Historians traditionally identify the catalyst to revolution as a particular Vodou service in August 1791 performed at Bois Caïman by Dutty Boukman, a priest.[3] But a number of complex events set the stage that culminated in the most significant revolt in the history of enslaved Africans.

Contents

[edit] Background

The riches of the Caribbean depended on the Europeans' increasing taste for sugar, which plantation owners traded for provisions from North America and manufactured goods from Europe. Starting in the 1730s, French engineers constructed complex irrigation systems to increase sugarcane production. By the 1740s Saint-Domingue, together with Jamaica, had become the main supplier of the world's sugar. Sugar production depended on extensive manual labor provided by enslaved Africans in the harsh Saint-Domingue colonial plantation economy. The white planters who derived their wealth from the sale of sugar knew they were outnumbered by slaves by a factor of more than ten and lived in fear of slave rebellion.[4]

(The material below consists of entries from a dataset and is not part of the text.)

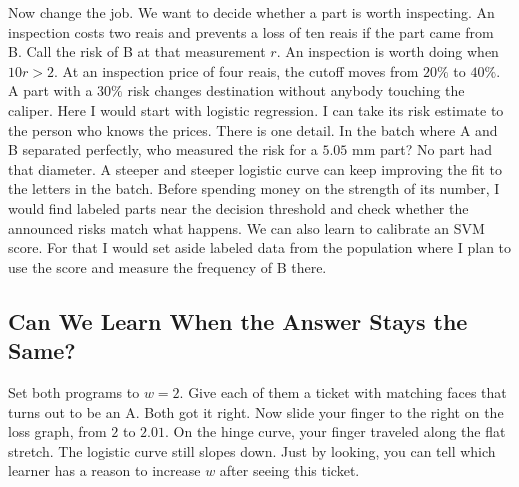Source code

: \documentclass[12pt,oneside]{article}
\newcommand{\secao}[1]{\Needspace{5.2\baselineskip}\subsection*{#1}}
\newcommand{\bookanchor}[1]{\phantomsection\label{#1}}
\begin{document}
Now\bookanchor{topic-06-10} change the job. We want to decide whether a part is worth inspecting. An inspection costs two reais and prevents a loss of ten reais if the part came from B. Call the risk of B at that measurement $r$. An inspection is worth doing when $10r>2$. At an inspection price of four reais, the cutoff moves from $20\%$ to $40\%$. A part with a $30\%$ risk changes destination without anybody touching the caliper. Here I would start with logistic regression. I can take its risk estimate to the person who knows the prices. There is one detail. In the batch where A and B separated perfectly, who measured the risk for a $5.05$ mm part? No part had that diameter. A steeper and steeper logistic curve can keep improving the fit to the letters in the batch. Before spending money on the strength of its number, I would find labeled parts near the decision threshold and check whether the announced risks match what happens. We can also learn to calibrate an SVM score. For that I would set aside labeled data from the population where I plan to use the score and measure the frequency of B there.

\secao{Can We Learn When the Answer Stays the Same?}
Set both programs to $w=2$. Give each of them a ticket with matching faces that turns out to be an A. Both got it right. Now slide your finger to the right on the loss graph, from $2$ to $2.01$. On the hinge curve, your finger traveled along the flat stretch. The logistic curve still slopes down. Just by looking, you can tell which learner has a reason to increase $w$ after seeing this ticket.
\end{document}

In 1758, the white landowners began passing legislation that set restrictions on the rights of other groups of people until a rigid caste system was defined. Most historians have classified the people of the era into three groups. One was the white colonists, or blancs. A second was the free blacks (usually mixed-race, known as mulattoes or gens de couleur, free people of color). These tended to be educated, literate and often served in the army or as administrators on plantations. Many were children of white planters and slave mothers. The males often received education or artisan training, sometimes received property from their fathers, and freedom. The third group, outnumbering the others by a ratio of ten to one, was made up of mostly African-born slaves. A high rate of mortality among them meant that new slaves were being continually imported. They spoke a patois of French and West African languages known as Creole, which was also used by native mulattoes and whites for communication with the workers.[5]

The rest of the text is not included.